Data section START
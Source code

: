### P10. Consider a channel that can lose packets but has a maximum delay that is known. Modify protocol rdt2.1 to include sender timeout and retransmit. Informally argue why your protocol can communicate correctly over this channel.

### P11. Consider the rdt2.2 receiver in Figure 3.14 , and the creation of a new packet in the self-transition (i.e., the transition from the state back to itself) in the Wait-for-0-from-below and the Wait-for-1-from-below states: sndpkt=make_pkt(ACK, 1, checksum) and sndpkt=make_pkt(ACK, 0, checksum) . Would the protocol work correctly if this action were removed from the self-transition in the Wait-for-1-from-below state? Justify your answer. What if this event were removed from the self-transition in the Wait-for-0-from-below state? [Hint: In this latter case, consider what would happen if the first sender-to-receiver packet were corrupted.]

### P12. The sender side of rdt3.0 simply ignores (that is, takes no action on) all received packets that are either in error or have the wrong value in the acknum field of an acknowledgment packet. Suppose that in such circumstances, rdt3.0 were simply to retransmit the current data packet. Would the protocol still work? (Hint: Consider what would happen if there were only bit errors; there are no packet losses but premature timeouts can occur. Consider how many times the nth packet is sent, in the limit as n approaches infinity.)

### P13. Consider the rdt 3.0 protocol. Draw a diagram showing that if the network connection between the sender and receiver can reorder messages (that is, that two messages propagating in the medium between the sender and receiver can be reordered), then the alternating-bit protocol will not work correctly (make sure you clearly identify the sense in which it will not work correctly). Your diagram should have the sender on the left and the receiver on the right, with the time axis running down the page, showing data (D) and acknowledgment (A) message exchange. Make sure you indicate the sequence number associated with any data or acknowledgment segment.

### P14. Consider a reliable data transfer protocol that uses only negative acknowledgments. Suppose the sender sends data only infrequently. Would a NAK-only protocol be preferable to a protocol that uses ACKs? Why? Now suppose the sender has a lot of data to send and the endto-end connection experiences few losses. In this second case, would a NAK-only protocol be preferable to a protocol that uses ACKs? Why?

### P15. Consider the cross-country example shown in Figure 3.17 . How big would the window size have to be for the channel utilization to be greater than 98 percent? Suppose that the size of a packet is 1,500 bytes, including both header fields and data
Data section END
All the data above should be set down a second time, exactly.

Source code

:### P10. Consider a channel that can lose packets but has a maximum delay that is known. Modify protocol rdt2.1 to include sender timeout and retransmit. Informally argue why your protocol can communicate correctly over this channel.

### P11. Consider the rdt2.2 receiver in Figure 3.14 , and the creation of a new packet in the self-transition (i.e., the transition from the state back to itself) in the Wait-for-0-from-below and the Wait-for-1-from-below states: sndpkt=make_pkt(ACK, 1, checksum) and sndpkt=make_pkt(ACK, 0, checksum) . Would the protocol work correctly if this action were removed from the self-transition in the Wait-for-1-from-below state? Justify your answer. What if this event were removed from the self-transition in the Wait-for-0-from-below state? [Hint: In this latter case, consider what would happen if the first sender-to-receiver packet were corrupted.]

### P12. The sender side of rdt3.0 simply ignores (that is, takes no action on) all received packets that are either in error or have the wrong value in the acknum field of an acknowledgment packet. Suppose that in such circumstances, rdt3.0 were simply to retransmit the current data packet. Would the protocol still work? (Hint: Consider what would happen if there were only bit errors; there are no packet losses but premature timeouts can occur. Consider how many times the nth packet is sent, in the limit as n approaches infinity.)

### P13. Consider the rdt 3.0 protocol. Draw a diagram showing that if the network connection between the sender and receiver can reorder messages (that is, that two messages propagating in the medium between the sender and receiver can be reordered), then the alternating-bit protocol will not work correctly (make sure you clearly identify the sense in which it will not work correctly). Your diagram should have the sender on the left and the receiver on the right, with the time axis running down the page, showing data (D) and acknowledgment (A) message exchange. Make sure you indicate the sequence number associated with any data or acknowledgment segment.

### P14. Consider a reliable data transfer protocol that uses only negative acknowledgments. Suppose the sender sends data only infrequently. Would a NAK-only protocol be preferable to a protocol that uses ACKs? Why? Now suppose the sender has a lot of data to send and the endto-end connection experiences few losses. In this second case, would a NAK-only protocol be preferable to a protocol that uses ACKs? Why?

### P15. Consider the cross-country example shown in Figure 3.17 . How big would the window size have to be for the channel utilization to be greater than 98 percent? Suppose that the size of a packet is 1,500 bytes, including both header fields and data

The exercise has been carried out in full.